**ACTIVITY**. Beginning with the line that has "1.0206696569399064 × 10^295 |", please write out the remaining lines of the material exactly, the last one included.

**SUPPLIED ENTRIES**.
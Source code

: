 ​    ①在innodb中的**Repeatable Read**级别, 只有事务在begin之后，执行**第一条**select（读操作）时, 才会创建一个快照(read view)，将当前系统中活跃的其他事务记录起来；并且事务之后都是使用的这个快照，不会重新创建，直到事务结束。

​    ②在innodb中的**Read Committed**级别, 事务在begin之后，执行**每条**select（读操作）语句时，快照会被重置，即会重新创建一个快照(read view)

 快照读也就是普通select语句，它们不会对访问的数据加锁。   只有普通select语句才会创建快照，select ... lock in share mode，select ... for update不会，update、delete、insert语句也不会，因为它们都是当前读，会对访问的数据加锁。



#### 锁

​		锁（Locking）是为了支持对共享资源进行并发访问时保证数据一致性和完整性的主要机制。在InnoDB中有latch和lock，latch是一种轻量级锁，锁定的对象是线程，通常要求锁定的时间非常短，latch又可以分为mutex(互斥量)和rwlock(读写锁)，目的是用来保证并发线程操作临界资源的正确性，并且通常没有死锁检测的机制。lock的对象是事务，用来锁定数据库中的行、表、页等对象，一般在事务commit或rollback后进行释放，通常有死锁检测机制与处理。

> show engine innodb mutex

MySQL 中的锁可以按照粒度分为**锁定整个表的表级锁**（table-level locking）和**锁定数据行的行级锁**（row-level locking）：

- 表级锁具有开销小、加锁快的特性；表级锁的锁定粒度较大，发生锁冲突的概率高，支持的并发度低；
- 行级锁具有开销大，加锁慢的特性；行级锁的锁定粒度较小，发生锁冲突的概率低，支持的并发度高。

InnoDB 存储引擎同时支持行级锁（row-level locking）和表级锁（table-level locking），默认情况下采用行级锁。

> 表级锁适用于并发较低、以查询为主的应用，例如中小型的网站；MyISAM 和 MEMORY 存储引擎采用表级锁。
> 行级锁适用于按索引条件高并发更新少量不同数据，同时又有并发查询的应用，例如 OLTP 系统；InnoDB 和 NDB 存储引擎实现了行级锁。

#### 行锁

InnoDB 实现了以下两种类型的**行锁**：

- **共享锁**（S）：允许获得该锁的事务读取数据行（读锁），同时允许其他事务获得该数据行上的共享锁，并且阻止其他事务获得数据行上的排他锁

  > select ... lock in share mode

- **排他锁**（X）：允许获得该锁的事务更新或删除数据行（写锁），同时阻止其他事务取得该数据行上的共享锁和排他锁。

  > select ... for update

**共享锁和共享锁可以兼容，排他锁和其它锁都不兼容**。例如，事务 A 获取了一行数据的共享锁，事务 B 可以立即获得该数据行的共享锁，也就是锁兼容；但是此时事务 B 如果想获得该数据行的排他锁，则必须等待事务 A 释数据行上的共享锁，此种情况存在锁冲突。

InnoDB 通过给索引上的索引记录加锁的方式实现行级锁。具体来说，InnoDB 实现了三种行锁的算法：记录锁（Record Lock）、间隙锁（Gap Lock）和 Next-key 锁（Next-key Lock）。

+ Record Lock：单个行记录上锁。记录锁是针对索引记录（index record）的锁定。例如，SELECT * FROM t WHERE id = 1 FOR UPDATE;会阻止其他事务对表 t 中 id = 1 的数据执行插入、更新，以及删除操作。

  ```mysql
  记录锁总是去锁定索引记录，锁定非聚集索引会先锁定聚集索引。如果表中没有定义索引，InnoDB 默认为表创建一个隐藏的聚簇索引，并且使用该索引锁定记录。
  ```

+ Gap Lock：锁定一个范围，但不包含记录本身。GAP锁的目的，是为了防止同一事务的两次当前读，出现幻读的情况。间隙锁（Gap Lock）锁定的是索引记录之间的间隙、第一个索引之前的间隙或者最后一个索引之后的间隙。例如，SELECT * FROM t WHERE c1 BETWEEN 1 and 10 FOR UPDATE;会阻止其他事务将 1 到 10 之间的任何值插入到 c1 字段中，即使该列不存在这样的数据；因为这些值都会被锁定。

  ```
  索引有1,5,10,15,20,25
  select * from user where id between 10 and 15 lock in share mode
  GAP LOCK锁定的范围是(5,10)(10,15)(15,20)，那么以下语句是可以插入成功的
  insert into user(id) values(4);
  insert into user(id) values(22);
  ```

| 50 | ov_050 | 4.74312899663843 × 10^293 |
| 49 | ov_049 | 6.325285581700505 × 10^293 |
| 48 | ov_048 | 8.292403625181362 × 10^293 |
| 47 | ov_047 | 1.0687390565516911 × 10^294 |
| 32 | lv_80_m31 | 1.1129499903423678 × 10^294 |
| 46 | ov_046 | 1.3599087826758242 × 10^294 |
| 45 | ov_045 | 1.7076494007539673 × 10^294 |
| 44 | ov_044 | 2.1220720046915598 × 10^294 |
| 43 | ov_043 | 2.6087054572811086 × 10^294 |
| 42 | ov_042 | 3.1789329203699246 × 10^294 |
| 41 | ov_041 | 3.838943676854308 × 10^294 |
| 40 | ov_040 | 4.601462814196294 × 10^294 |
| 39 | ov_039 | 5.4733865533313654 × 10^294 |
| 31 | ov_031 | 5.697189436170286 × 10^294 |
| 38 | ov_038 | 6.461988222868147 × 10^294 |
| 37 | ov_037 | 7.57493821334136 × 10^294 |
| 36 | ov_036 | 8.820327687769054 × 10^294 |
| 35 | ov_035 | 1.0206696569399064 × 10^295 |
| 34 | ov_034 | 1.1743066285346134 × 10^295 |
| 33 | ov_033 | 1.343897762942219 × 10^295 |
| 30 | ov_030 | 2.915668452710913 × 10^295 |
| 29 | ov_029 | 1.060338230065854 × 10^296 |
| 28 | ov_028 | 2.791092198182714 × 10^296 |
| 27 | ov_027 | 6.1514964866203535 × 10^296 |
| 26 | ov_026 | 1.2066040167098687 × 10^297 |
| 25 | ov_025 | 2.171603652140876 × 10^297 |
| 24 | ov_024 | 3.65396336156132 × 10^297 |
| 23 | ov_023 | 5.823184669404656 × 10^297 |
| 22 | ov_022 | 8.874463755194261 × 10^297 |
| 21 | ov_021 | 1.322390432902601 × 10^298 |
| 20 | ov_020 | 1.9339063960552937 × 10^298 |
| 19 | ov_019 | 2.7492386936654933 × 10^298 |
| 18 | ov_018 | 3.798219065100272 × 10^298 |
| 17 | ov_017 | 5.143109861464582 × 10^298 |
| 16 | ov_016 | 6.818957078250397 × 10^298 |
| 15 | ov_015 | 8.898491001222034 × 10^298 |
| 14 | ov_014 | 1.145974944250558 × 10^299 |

**ANSWER SPACE**.
| 35 | ov_035 | 1.0206696569399064 × 10^295 |
| 34 | ov_034 | 1.1743066285346134 × 10^295 |
| 33 | ov_033 | 1.343897762942219 × 10^295 |
| 30 | ov_030 | 2.915668452710913 × 10^295 |
| 29 | ov_029 | 1.060338230065854 × 10^296 |
| 28 | ov_028 | 2.791092198182714 × 10^296 |
| 27 | ov_027 | 6.1514964866203535 × 10^296 |
| 26 | ov_026 | 1.2066040167098687 × 10^297 |
| 25 | ov_025 | 2.171603652140876 × 10^297 |
| 24 | ov_024 | 3.65396336156132 × 10^297 |
| 23 | ov_023 | 5.823184669404656 × 10^297 |
| 22 | ov_022 | 8.874463755194261 × 10^297 |
| 21 | ov_021 | 1.322390432902601 × 10^298 |
| 20 | ov_020 | 1.9339063960552937 × 10^298 |
| 19 | ov_019 | 2.7492386936654933 × 10^298 |
| 18 | ov_018 | 3.798219065100272 × 10^298 |
| 17 | ov_017 | 5.143109861464582 × 10^298 |
| 16 | ov_016 | 6.818957078250397 × 10^298 |
| 15 | ov_015 | 8.898491001222034 × 10^298 |
| 14 | ov_014 | 1.145974944250558 × 10^299 |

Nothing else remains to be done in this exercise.